Exercise objective →
Reproduce the listing that follows word for word, without its pictures.

Given data →
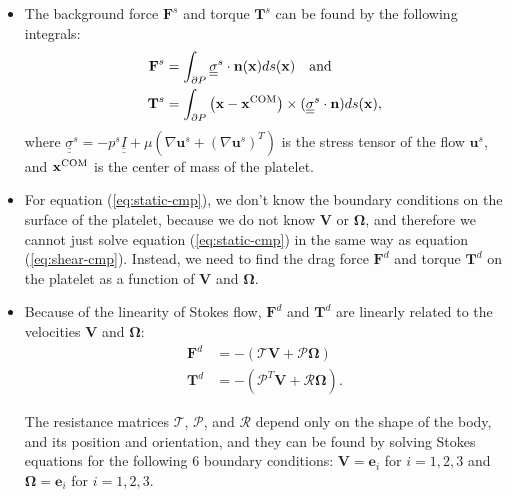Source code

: \documentclass{article}
\newcommand{\tn}{\textnormal}
\newcommand{\vect}[1]{\boldsymbol{\mathbf{#1}}}
\newcommand{\mat}[1]{\underline{\underline{#1}}}
\begin{document}
{\begin{itemize}
  equation (\ref{eq:shear-cmp}) and integrating the traction over the
  surface of the platelet.
\item The background force $\vect{F}^s$ and torque $\vect{T}^s$ can be
  found by the following integrals:
  \begin{align}
    \vect{F}^s &= \int_{\partial P} \mat{\sigma}^s \cdot
                 \vect{n}(\vect{x}) ds(\vect{x}) \quad
                 \tn{and} \label{eq:force-int} \\
    \vect{T}^s &= \int_{\partial P} \left(\vect{x} -
                 \vect{x}^\tn{COM}\right) \times (\mat{\sigma}^s \cdot
                 \vect{n}) ds(\vect{x}), \label{eq:torque-int}
  \end{align}
  where
  $\mat{\sigma}^s = -p^s \mat{I} + \mu \left(\nabla \vect{u}^s +
    (\nabla \vect{u}^s)^T\right)$ is the stress tensor of the flow
  $\vect{u}^s$, and $\vect{x}^\tn{COM}$ is the center of mass of the
  platelet.
\item For equation (\ref{eq:static-cmp}), we don't know the boundary
  conditions on the surface of the platelet, because we do not know
  $\vect{V}$ or $\vect{\Omega}$, and therefore we cannot just solve
  equation (\ref{eq:static-cmp}) in the same way as equation
  (\ref{eq:shear-cmp}). Instead, we need to find the drag force
  $\vect{F}^d$ and torque $\vect{T}^d$ on the platelet as a function
  of $\vect{V}$ and $\vect{\Omega}$. 
\item Because of the linearity of Stokes flow, $\vect{F}^d$ and
  $\vect{T}^d$ are linearly related to the velocities $\vect{V}$ and
  $\vect{\Omega}$: 
  \begin{align}
    \vect{F}^d &= -(\mathcal{T} \vect{V} + \mathcal{P}
                 \vect{\Omega}) \label{eq:res1} \\
    \vect{T}^d &= -(\mathcal{P}^T \vect{V} + \mathcal{R}
                 \vect{\Omega}). \label{eq:res2}
  \end{align}

  The resistance matrices $\mathcal{T}$, $\mathcal{P}$, and
  $\mathcal{R}$ depend only on the shape of the body, and its position
  and orientation, and they can be found by solving Stokes equations
  for the following 6 boundary conditions: $\vect{V} =
  \vect{e}_i$ for $i = 1, 2, 3$ and $\vect{\Omega} =
  \vect{e}_i$ for $i = 1, 2, 3$.


\end{itemize}}
\end{document}
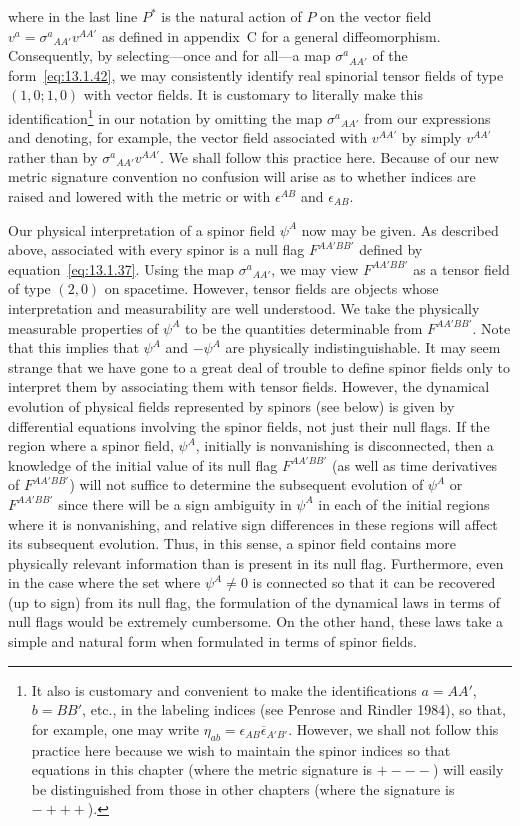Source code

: where in the last line \(P^*\) is the natural action of \(P\) on the vector field
\(v^a=\sigma^a{}_{AA'}v^{AA'}\) as defined in appendix~C for a general
diffeomorphism. Consequently, by selecting---once and for all---a map
\(\sigma^a{}_{AA'}\) of the form~\eqref{eq:13.1.42}, we may consistently identify
real spinorial tensor fields of type \((1,0;1,0)\) with vector fields. It is customary
to literally make this identification\footnote{It also is customary and convenient
to make the identifications \(a=AA'\), \(b=BB'\), etc., in the labeling indices (see
Penrose and Rindler 1984), so that, for example, one may write
\(\eta_{ab}=\epsilon_{AB}\overline\epsilon_{A'B'}\). However, we shall not follow
this practice here because we wish to maintain the spinor indices so that equations
in this chapter (where the metric signature is \(+---\)) will easily be distinguished
from those in other chapters (where the signature is \(-+++\)).} in our notation by
omitting the map \(\sigma^a{}_{AA'}\) from our expressions and denoting, for example,
the vector field associated with \(v^{AA'}\) by simply \(v^{AA'}\) rather than by
\(\sigma^a{}_{AA'}v^{AA'}\). We shall follow this practice here. Because of our new
metric signature convention no confusion will arise as to whether indices are raised
and lowered with the metric or with \(\epsilon^{AB}\) and \(\epsilon_{AB}\).

Our physical interpretation of a spinor field \(\psi^A\) now may be given. As
described above, associated with every spinor is a null flag \(F^{AA'BB'}\) defined
by equation~\eqref{eq:13.1.37}. Using the map \(\sigma^a{}_{AA'}\), we may view
\(F^{AA'BB'}\) as a tensor field of type \((2,0)\) on spacetime. However, tensor
fields are objects whose interpretation and measurability are well understood. We
take the physically measurable properties of \(\psi^A\) to be the quantities
determinable from \(F^{AA'BB'}\). Note that this implies that \(\psi^A\) and
\(-\psi^A\) are physically indistinguishable. It may seem strange that we have gone
to a great deal of trouble to define spinor fields only to interpret them by
associating them with tensor fields. However, the dynamical evolution of physical
fields represented by spinors (see below) is given by differential equations
involving the spinor fields, not just their null flags. If the region where a spinor
field, \(\psi^A\), initially is nonvanishing is disconnected, then a knowledge of the
initial value of its null flag \(F^{AA'BB'}\) (as well as time derivatives of
\(F^{AA'BB'}\)) will not suffice to determine the subsequent evolution of \(\psi^A\)
or \(F^{AA'BB'}\) since there will be a sign ambiguity in \(\psi^A\) in each of the
initial regions where it is nonvanishing, and relative sign differences in these
regions will affect its subsequent evolution. Thus, in this sense, a spinor field
contains more physically relevant information than is present in its null flag.
Furthermore, even in the case where the set where \(\psi^A\ne0\) is connected so
that it can be recovered (up to sign) from its null flag, the formulation of the
dynamical laws in terms of null flags would be extremely cumbersome. On the other
hand, these laws take a simple and natural form when formulated in terms of spinor
fields.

Answer below →
Source code

: \documentclass{article}
\newcommand{\tn}{\textnormal}
\newcommand{\vect}[1]{\boldsymbol{\mathbf{#1}}}
\newcommand{\mat}[1]{\underline{\underline{#1}}}
\begin{document}
{\begin{itemize}
  equation (\ref{eq:shear-cmp}) and integrating the traction over the
  surface of the platelet.
\item The background force $\vect{F}^s$ and torque $\vect{T}^s$ can be
  found by the following integrals:
  \begin{align}
    \vect{F}^s &= \int_{\partial P} \mat{\sigma}^s \cdot
                 \vect{n}(\vect{x}) ds(\vect{x}) \quad
                 \tn{and} \label{eq:force-int} \\
    \vect{T}^s &= \int_{\partial P} \left(\vect{x} -
                 \vect{x}^\tn{COM}\right) \times (\mat{\sigma}^s \cdot
                 \vect{n}) ds(\vect{x}), \label{eq:torque-int}
  \end{align}
  where
  $\mat{\sigma}^s = -p^s \mat{I} + \mu \left(\nabla \vect{u}^s +
    (\nabla \vect{u}^s)^T\right)$ is the stress tensor of the flow
  $\vect{u}^s$, and $\vect{x}^\tn{COM}$ is the center of mass of the
  platelet.
\item For equation (\ref{eq:static-cmp}), we don't know the boundary
  conditions on the surface of the platelet, because we do not know
  $\vect{V}$ or $\vect{\Omega}$, and therefore we cannot just solve
  equation (\ref{eq:static-cmp}) in the same way as equation
  (\ref{eq:shear-cmp}). Instead, we need to find the drag force
  $\vect{F}^d$ and torque $\vect{T}^d$ on the platelet as a function
  of $\vect{V}$ and $\vect{\Omega}$. 
\item Because of the linearity of Stokes flow, $\vect{F}^d$ and
  $\vect{T}^d$ are linearly related to the velocities $\vect{V}$ and
  $\vect{\Omega}$: 
  \begin{align}
    \vect{F}^d &= -(\mathcal{T} \vect{V} + \mathcal{P}
                 \vect{\Omega}) \label{eq:res1} \\
    \vect{T}^d &= -(\mathcal{P}^T \vect{V} + \mathcal{R}
                 \vect{\Omega}). \label{eq:res2}
  \end{align}

  The resistance matrices $\mathcal{T}$, $\mathcal{P}$, and
  $\mathcal{R}$ depend only on the shape of the body, and its position
  and orientation, and they can be found by solving Stokes equations
  for the following 6 boundary conditions: $\vect{V} =
  \vect{e}_i$ for $i = 1, 2, 3$ and $\vect{\Omega} =
  \vect{e}_i$ for $i = 1, 2, 3$.


\end{itemize}}
\end{document}
Source code

: where in the last line \(P^*\) is the natural action of \(P\) on the vector field
\(v^a=\sigma^a{}_{AA'}v^{AA'}\) as defined in appendix~C for a general
diffeomorphism. Consequently, by selecting---once and for all---a map
\(\sigma^a{}_{AA'}\) of the form~\eqref{eq:13.1.42}, we may consistently identify
real spinorial tensor fields of type \((1,0;1,0)\) with vector fields. It is customary
to literally make this identification\footnote{It also is customary and convenient
to make the identifications \(a=AA'\), \(b=BB'\), etc., in the labeling indices (see
Penrose and Rindler 1984), so that, for example, one may write
\(\eta_{ab}=\epsilon_{AB}\overline\epsilon_{A'B'}\). However, we shall not follow
this practice here because we wish to maintain the spinor indices so that equations
in this chapter (where the metric signature is \(+---\)) will easily be distinguished
from those in other chapters (where the signature is \(-+++\)).} in our notation by
omitting the map \(\sigma^a{}_{AA'}\) from our expressions and denoting, for example,
the vector field associated with \(v^{AA'}\) by simply \(v^{AA'}\) rather than by
\(\sigma^a{}_{AA'}v^{AA'}\). We shall follow this practice here. Because of our new
metric signature convention no confusion will arise as to whether indices are raised
and lowered with the metric or with \(\epsilon^{AB}\) and \(\epsilon_{AB}\).

Our physical interpretation of a spinor field \(\psi^A\) now may be given. As
described above, associated with every spinor is a null flag \(F^{AA'BB'}\) defined
by equation~\eqref{eq:13.1.37}. Using the map \(\sigma^a{}_{AA'}\), we may view
\(F^{AA'BB'}\) as a tensor field of type \((2,0)\) on spacetime. However, tensor
fields are objects whose interpretation and measurability are well understood. We
take the physically measurable properties of \(\psi^A\) to be the quantities
determinable from \(F^{AA'BB'}\). Note that this implies that \(\psi^A\) and
\(-\psi^A\) are physically indistinguishable. It may seem strange that we have gone
to a great deal of trouble to define spinor fields only to interpret them by
associating them with tensor fields. However, the dynamical evolution of physical
fields represented by spinors (see below) is given by differential equations
involving the spinor fields, not just their null flags. If the region where a spinor
field, \(\psi^A\), initially is nonvanishing is disconnected, then a knowledge of the
initial value of its null flag \(F^{AA'BB'}\) (as well as time derivatives of
\(F^{AA'BB'}\)) will not suffice to determine the subsequent evolution of \(\psi^A\)
or \(F^{AA'BB'}\) since there will be a sign ambiguity in \(\psi^A\) in each of the
initial regions where it is nonvanishing, and relative sign differences in these
regions will affect its subsequent evolution. Thus, in this sense, a spinor field
contains more physically relevant information than is present in its null flag.
Furthermore, even in the case where the set where \(\psi^A\ne0\) is connected so
that it can be recovered (up to sign) from its null flag, the formulation of the
dynamical laws in terms of null flags would be extremely cumbersome. On the other
hand, these laws take a simple and natural form when formulated in terms of spinor
fields.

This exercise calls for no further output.